Deinotherium remains, particularly their tusks and teeth, have been found at the major hominid excavation sites where Australopithecus has also been found, including Hadar, Laetoli, Olduvai Gorge and Lake Turkana.

Miscellaneous InformationEdit

Deinotherium

Deinotherium as it appears in Walking with Beasts

The "deino" in Deinotherium derives from the same root as the "dino" in dinosaur—this "terrible mammal" (actually a kind of prehistoric elephant) was one of the largest non-dinosaurian animals ever to roam the earth, rivaled only by large mammoths and the rhinoceros Paraceratherium. Apart from its sizable (about 5 to 10 ton) weight, the most notable feature of Deinotherium was its short, downward-curving tusks, so different from the usual elephant appendages that puzzled 19th-century paleontologists reassembled them upside down.

Deinotherium was not directly ancestral to modern-day elephants, instead inhabiting a side branch along with relatives like Amebelodon and Platybelodon.
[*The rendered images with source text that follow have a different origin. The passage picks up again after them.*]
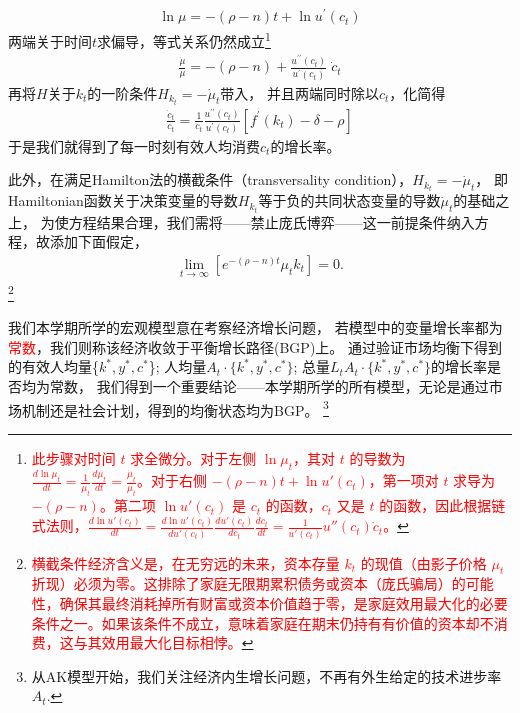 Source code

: \documentclass[cn,normal,11pt,black]{elegantnote}
\begin{document}
\begin{theorem}[Hamiltonian函数]
    \begin{align*}
        \ln \mu = -(\rho-n) t+\ln u^{\prime}(c_t)
    \end{align*}
    两端关于时间$t$求偏导，等式关系仍然成立\footnote{\textcolor{red}{此步骤对时间 $t$ 求全微分。对于左侧 $\ln \mu_t$，其对 $t$ 的导数为 $\frac{d \ln \mu_t}{dt} = \frac{1}{\mu_t} \frac{d\mu_t}{dt} = \frac{\dot{\mu}_t}{\mu_t}$。对于右侧 $-(\rho-n)t + \ln u'(c_t)$，第一项对 $t$ 求导为 $-(\rho-n)$。第二项 $\ln u'(c_t)$ 是 $c_t$ 的函数，$c_t$ 又是 $t$ 的函数，因此根据链式法则，$\frac{d \ln u'(c_t)}{dt} = \frac{d \ln u'(c_t)}{d u'(c_t)} \frac{d u'(c_t)}{d c_t} \frac{dc_t}{dt} = \frac{1}{u'(c_t)} u''(c_t) \dot{c}_t$。}}
    \begin{align*}
        \frac{\dot{\mu}}{\mu}= -(\rho-n)+\frac{u^{\prime \prime}(c_t)}{u^{\prime}(c_t)} \; \dot{c}_t
    \end{align*}
    再将$H$关于$k_t$的一阶条件$H_{k_t} = - \dot{\mu}_t$带入，
    并且两端同时除以$c_t$，化简得
    \begin{align*}
        \frac{\dot{c}_t}{c_t}= \frac{1}{c_t} \frac{u^{\prime \prime}(c_t)}{u^{\prime}(c_t)} \left[f^{\prime}(k_t)-\delta-\rho\right]
    \end{align*}
    于是我们就得到了每一时刻有效人均消费$c_t$的增长率。

    此外，在满足Hamilton法的横截条件（transversality condition），$H_{k_t} = - \dot{\mu}_t$，
    即Hamiltonian函数关于决策变量的导数$H_{k_t}$等于负的共同状态变量的导数$\dot{\mu}_t$的基础之上，
    为使方程结果合理，我们需将——禁止庞氏博弈——这一前提条件纳入方程，故添加下面假定，
    \begin{align*}
        \lim _{t \rightarrow \infty} \left[e^{-(\rho-n) t} \mu_t k_t \right] = 0 .
    \end{align*}\footnote{\textcolor{red}{横截条件经济含义是，在无穷远的未来，资本存量 $k_t$ 的现值（由影子价格 $\mu_t$ 折现）必须为零。这排除了家庭无限期累积债务或资本（庞氏骗局）的可能性，确保其最终消耗掉所有财富或资本价值趋于零，是家庭效用最大化的必要条件之一。如果该条件不成立，意味着家庭在期末仍持有有价值的资本却不消费，这与其效用最大化目标相悖。}}
\end{theorem}

\begin{definition}[平衡增长路径]  \label{defbgp}
    我们本学期所学的宏观模型意在考察经济增长问题，
    若模型中的变量增长率都为\textcolor{red}{常数}，我们则称该经济收敛于平衡增长路径(BGP)上。
    通过验证市场均衡下得到的有效人均量\{$k^*,y^*,c^*$\};
    人均量$A_t \cdot \{ k^*,y^*,c^* \}$;
    总量$L_t A_t \cdot \{k^*,y^*,c^* \}$的增长率是否均为常数，
    我们得到一个重要结论——本学期所学的所有模型，无论是通过市场机制还是社会计划，得到的均衡状态均为BGP。
    \footnote{从AK模型开始，我们关注经济内生增长问题，不再有外生给定的技术进步率$A_t$.}
\end{definition}    
\end{document}
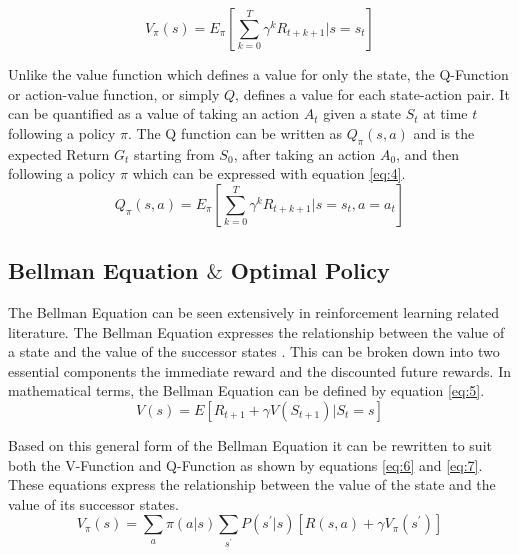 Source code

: \begin{equation}\label{eq:3}
    V_{\pi} (s) = E_{\pi} [\sum_{k=0}^{T} \gamma^{k} R_{t+k+1} | s=s_t]
\end{equation}

Unlike the value function which defines a value for only the state, the Q-Function or action-value function, or simply $Q$, defines a value for each state-action pair. It can be quantified as a value of taking an action $A_t$ given a state $S_t$ at time $t$ following a policy $\pi$. The Q function can be written as $Q_{\pi} (s, a)$ and is the expected Return $G_t$ starting from $S_0$, after taking an action $A_0$, and then following a policy $\pi$ which can be expressed with equation \ref{eq:4}. \\

\begin{equation}\label{eq:4}
    Q_{\pi} (s, a) = E_{\pi} [\sum_{k=0}^{T} \gamma^{k} R_{t+k+1} | s=s_t, a=a_t]
\end{equation}

\subsection{Bellman Equation $\&$ Optimal Policy}

The Bellman Equation \cite{DPBE} \cite{BE} can be seen extensively in reinforcement learning related literature. The Bellman Equation expresses the relationship between the value of a state and the value of the successor states \cite{Sutton1998}. This can be broken down into two essential components the immediate reward and the discounted future rewards. In mathematical terms, the Bellman Equation can be defined by equation \ref{eq:5}. \\

\begin{equation}\label{eq:5}
    V(s) = E [R_{t+1} + \gamma V(S_{t+1}) | S_t = s]
\end{equation}

Based on this general form of the Bellman Equation it can be rewritten to suit both the V-Function and Q-Function as shown by equations \ref{eq:6} and \ref{eq:7}. These equations express the relationship between the value of the state and the value of its successor states. \\

\begin{equation}\label{eq:6}
    V_{\pi}(s) = \sum_{a} \pi (a|s)\sum_{s^{'}} P(s^{'}|s) [R(s, a) + \gamma V_{\pi} (s^{'})]
\end{equation}

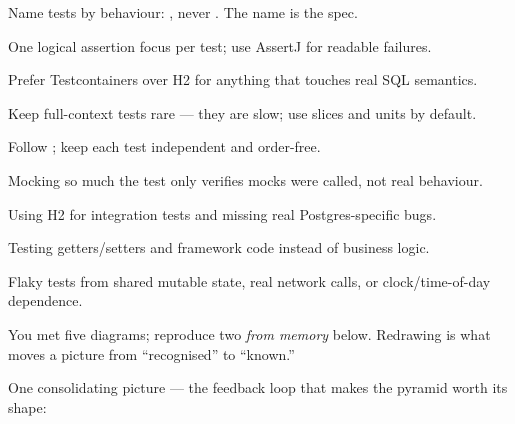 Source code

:\begin{bestpractices}
\begin{wbitem}
  \item Name tests by behaviour: , never . The name is the spec.
  \item One logical assertion focus per test; use AssertJ for readable failures.
  \item Prefer Testcontainers over H2 for anything that touches real SQL semantics.
  \item Keep full-context  tests rare --- they are slow; use slices and units by default.
  \item Follow ; keep each test independent and order-free.
\end{wbitem}
\end{bestpractices}
\begin{mistakes}
\begin{wbitem}
  \item Mocking so much the test only verifies mocks were called, not real behaviour.
  \item Using H2 for integration tests and missing real Postgres-specific bugs.
  \item Testing getters/setters and framework code instead of business logic.
  \item Flaky tests from shared mutable state, real network calls, or clock/time-of-day dependence.
\end{wbitem}
\end{mistakes}


You met five diagrams; reproduce two \emph{from memory} below. Redrawing is what moves a picture from ``recognised'' to ``known.''

\begin{writespace}
\end{writespace}

\begin{writespace}
\end{writespace}

One consolidating picture --- the feedback loop that makes the pyramid worth its shape:


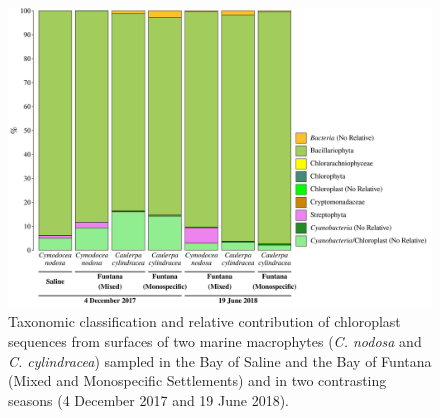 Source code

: \documentclass[12pt,]{article}
\begin{document}
\newpage
\begin{figure}[ht]

{\centering \includegraphics[width=1\linewidth]{../results/figures/chloroplast} 

}

\caption{Taxonomic classification and relative contribution of chloroplast sequences from surfaces of two marine macrophytes (\textit{C. nodosa} and \textit{C. cylindracea}) sampled in the Bay of Saline and the Bay of Funtana (Mixed and Monospecific Settlements) and in two contrasting seasons (4 December 2017 and 19 June 2018).\label{chloroplast}}\label{fig:unnamed-chunk-4}
\end{figure}
\end{document}

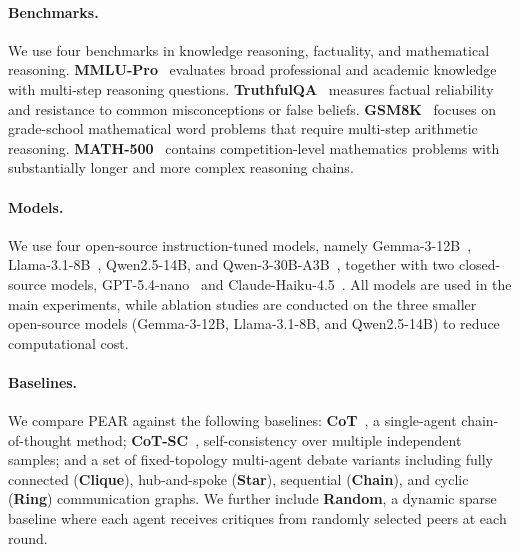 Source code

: \paragraph{Benchmarks.}
We use four benchmarks in knowledge reasoning, factuality, and mathematical reasoning. \textbf{MMLU-Pro}~\cite{wang2024mmlu:mmlu-pro} evaluates broad professional and academic knowledge with multi-step reasoning questions. \textbf{TruthfulQA}~\cite{lin2022truthfulqa:truthfulqa} measures factual reliability and resistance to common misconceptions or false beliefs. \textbf{GSM8K}~\cite{cobbe2021training:gsm8k} focuses on grade-school mathematical word problems that require multi-step arithmetic reasoning. \textbf{MATH-500}~\cite{hendrycks2021measuring:math500} contains competition-level mathematics problems with substantially longer and more complex reasoning chains.

\paragraph{Models.}
We use four open-source instruction-tuned models, namely Gemma-3-12B~\cite{gemmateam2025gemma3technicalreport}, Llama-3.1-8B~\cite{grattafiori2024llama}, Qwen2.5-14B, and Qwen-3-30B-A3B~\cite{yang2025qwen3}, together with two closed-source models, GPT-5.4-nano~\cite{openai2026gpt54} and Claude-Haiku-4.5~\cite{anthropic2025haiku45}. All models are used in the main experiments, while ablation studies are conducted on the three smaller open-source models (Gemma-3-12B, Llama-3.1-8B, and Qwen2.5-14B) to reduce computational cost.


\paragraph{Baselines.}
We compare PEAR against the following baselines: \textbf{CoT}~\cite{wei2022chain:cot}, a single-agent chain-of-thought method; \textbf{CoT-SC}~\cite{wang2022self:sc-cot}, self-consistency over multiple independent samples; and a set of fixed-topology multi-agent debate variants including fully connected (\textbf{Clique}), hub-and-spoke (\textbf{Star}), sequential (\textbf{Chain}), and cyclic (\textbf{Ring}) communication graphs. We further include \textbf{Random}, a dynamic sparse baseline where each agent receives critiques from randomly selected peers at each round.

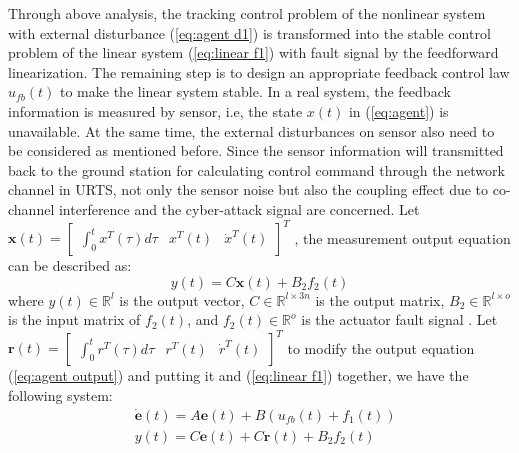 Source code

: \documentclass{ieeeaccess}
\begin{document}
Through above analysis, the tracking control problem of the nonlinear system with external disturbance (\ref{eq:agent d1}) is transformed into the stable control problem of the linear system (\ref{eq:linear f1}) with fault signal by the feedforward linearization. The remaining step is to design an appropriate feedback control law $u_{fb}(t)$ to make the linear system stable. In a real system, the feedback information is measured by sensor, i.e, the state $x(t)$ in (\ref{eq:agent}) is unavailable. At the same time, the external disturbances on sensor also need to be considered as mentioned before. Since the sensor information will transmitted back to the ground station for calculating control command through the network channel in URTS, not only the sensor noise but also the coupling effect due to co-channel interference and the cyber-attack signal are concerned. Let $\pmb{x}(t)=\begin{bmatrix}
    \int_{0}^{t}x^T(\tau)d\tau & x^T(t) & \dot{x}^T(t)
\end{bmatrix}^T$
, the measurement output equation can be described as:
\begin{equation} \label{eq:agent output}
    y(t) = C\pmb{x}(t) + B_2f_2(t)
\end{equation}
where $y(t)\in\mathbb{R}^{l}$ is the output vector, $C\in\mathbb{R}^{l\times 3n}$ is the output matrix, $B_2\in\mathbb{R}^{l\times o}$ is the input matrix of $f_2(t)$, and $f_2(t)\in\mathbb{R}^o$ is the actuator fault signal . Let $\pmb{r}(t)=\begin{bmatrix}
    \int_{0}^{t}r^T(\tau)d\tau & r^T(t) & \dot{r}^T(t)
\end{bmatrix}^T$ to modify the output equation (\ref{eq:agent output}) and putting it and (\ref{eq:linear f1}) together, we have the following system:
\begin{equation} \label{eq:error}
    \begin{split}
        & \dot{\pmb{e}}(t)=A\pmb{e}(t)+B(u_{fb}(t)+f_1(t)) \\
        & y(t) = C\pmb{e}(t) + C\pmb{r}(t) + B_2f_2(t)   
    \end{split}  
\end{equation}
\end{document}
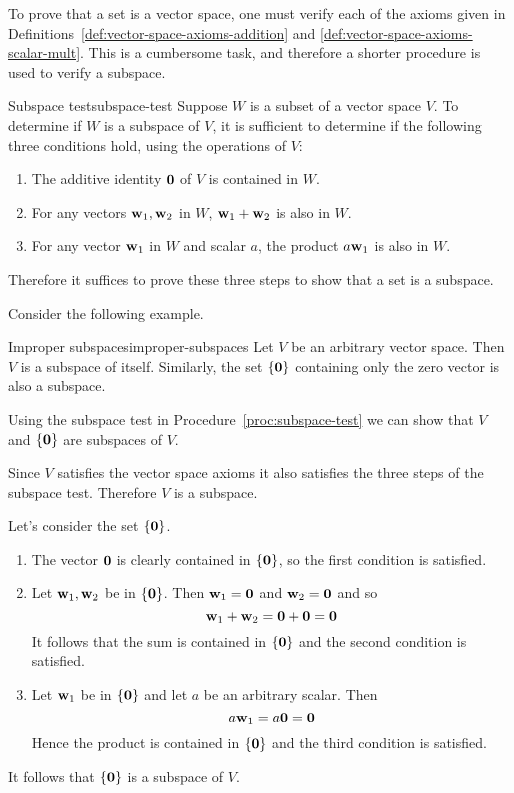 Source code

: To prove that a set is a vector space, one must verify each of the axioms given in Definitions~\ref{def:vector-space-axioms-addition} and {\ref{def:vector-space-axioms-scalar-mult}}. This is a cumbersome task, and therefore a shorter procedure is used to verify a subspace.

\begin{procedure}{Subspace test}{subspace-test}
Suppose $W$ is a subset of a vector space $V$. To determine if $W$ is a subspace of $V$, it is sufficient to determine if the following three conditions hold, using the operations of $V$:
\begin{enumerate}
\item
The additive identity $\mbox{\bf 0}$ of $V$ is contained in $W$.
\item
For any vectors $\mbox{\bf w}_1, \mbox{\bf w}_2$ in $W$, $\mbox{\bf w}_1 + \mbox{\bf w}_2$ is also in $W$.
\item
For any vector $\mbox{\bf w}_1$ in $W$ and scalar $a$,  the product $a\mbox{\bf w}_1$ is also in $W$.
\end{enumerate}
\end{procedure}

Therefore it suffices to prove these three steps to show that a set is a subspace.

Consider the following example.

\begin{example}{Improper subspaces}{improper-subspaces}
Let $V$ be an arbitrary vector space. Then $V$ is a subspace of itself. Similarly, the set $\left\{\mbox{\bf 0} \right\}$ containing only the zero vector is also a subspace.
\end{example}

\begin{solution}
Using the subspace test in Procedure~\ref{proc:subspace-test} we can show that $V$ and $\left\{\mbox{\bf 0} \right\}$ are subspaces of $V$.

Since $V$ satisfies the vector space axioms it also satisfies the three steps of the subspace test. Therefore $V$ is a subspace.

Let's consider the set $\left\{\mbox{\bf 0} \right\}$.
\begin{enumerate}
\item
The vector $\mbox{\bf 0}$ is clearly contained in  $\left\{\mbox{\bf 0} \right\}$, so the first condition is satisfied.

\item
Let $\mbox{\bf w}_1, \mbox{\bf w}_2$ be in  $\left\{\mbox{\bf 0} \right\}$. Then $\mbox{\bf w}_1 = \mbox{\bf 0}$ and $\mbox{\bf w}_2 = \mbox{\bf 0}$ and so
\[
\mbox{\bf w}_1 + \mbox{\bf w}_2 = \mbox{\bf 0} + \mbox{\bf 0} = \mbox{\bf 0}
\]
It follows that the sum is contained in $\left\{\mbox{\bf 0} \right\}$ and the second condition is satisfied.

\item
Let $\mbox{\bf w}_1$ be in  $\left\{\mbox{\bf 0} \right\}$ and let $a$ be an arbitrary scalar. Then
\[
a\mbox{\bf w}_1  = a\mbox{\bf 0} = \mbox{\bf 0}
\]
Hence the product is contained in  $\left\{\mbox{\bf 0} \right\}$ and the third condition is satisfied.
\end{enumerate}

It follows that  $\left\{\mbox{\bf 0} \right\}$ is a subspace of $V$.
\end{solution}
A few species of Deinotherium managed to persist into historical times, until they either succumbed to changing climatic conditions or were either hunted to extinction by early humans. Some experts have speculated that these creatures inspired numerous ancient tales of massive beasts roaming the earth, though Deinotherium was far from the only giant mammal to have inspired our ancient ancestors.

In the MediaEdit

  • Seen in 1966 Film Journey to the beginning of time.
  • Minor appearance in Discovery Channels Land of the Mammoth.
  • The 4th episode of Walking With Prehistoric Beasts.